(Beginning of Available data)

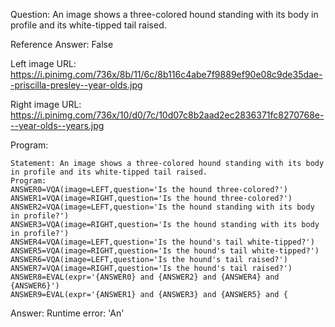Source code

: Question: An image shows a three-colored hound standing with its body in profile and its white-tipped tail raised.

Reference Answer: False

Left image URL: https://i.pinimg.com/736x/8b/11/6c/8b116c4abe7f9889ef90e08c9de35dae--priscilla-presley--year-olds.jpg

Right image URL: https://i.pinimg.com/736x/10/d0/7c/10d07c8b2aad2ec2836371fc8270768e---year-olds--years.jpg

Program:

```
Statement: An image shows a three-colored hound standing with its body in profile and its white-tipped tail raised.
Program:
ANSWER0=VQA(image=LEFT,question='Is the hound three-colored?')
ANSWER1=VQA(image=RIGHT,question='Is the hound three-colored?')
ANSWER2=VQA(image=LEFT,question='Is the hound standing with its body in profile?')
ANSWER3=VQA(image=RIGHT,question='Is the hound standing with its body in profile?')
ANSWER4=VQA(image=LEFT,question='Is the hound's tail white-tipped?')
ANSWER5=VQA(image=RIGHT,question='Is the hound's tail white-tipped?')
ANSWER6=VQA(image=LEFT,question='Is the hound's tail raised?')
ANSWER7=VQA(image=RIGHT,question='Is the hound's tail raised?')
ANSWER8=EVAL(expr='{ANSWER0} and {ANSWER2} and {ANSWER4} and {ANSWER6}')
ANSWER9=EVAL(expr='{ANSWER1} and {ANSWER3} and {ANSWER5} and {
```
Answer: Runtime error: 'An'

(End of Available data)

## What you will do:
When the word "year" appears in a line of the listing, copy that line.

## Result:
Left image URL: https://i.pinimg.com/736x/8b/11/6c/8b116c4abe7f9889ef90e08c9de35dae--priscilla-presley--year-olds.jpg
Right image URL: https://i.pinimg.com/736x/10/d0/7c/10d07c8b2aad2ec2836371fc8270768e---year-olds--years.jpg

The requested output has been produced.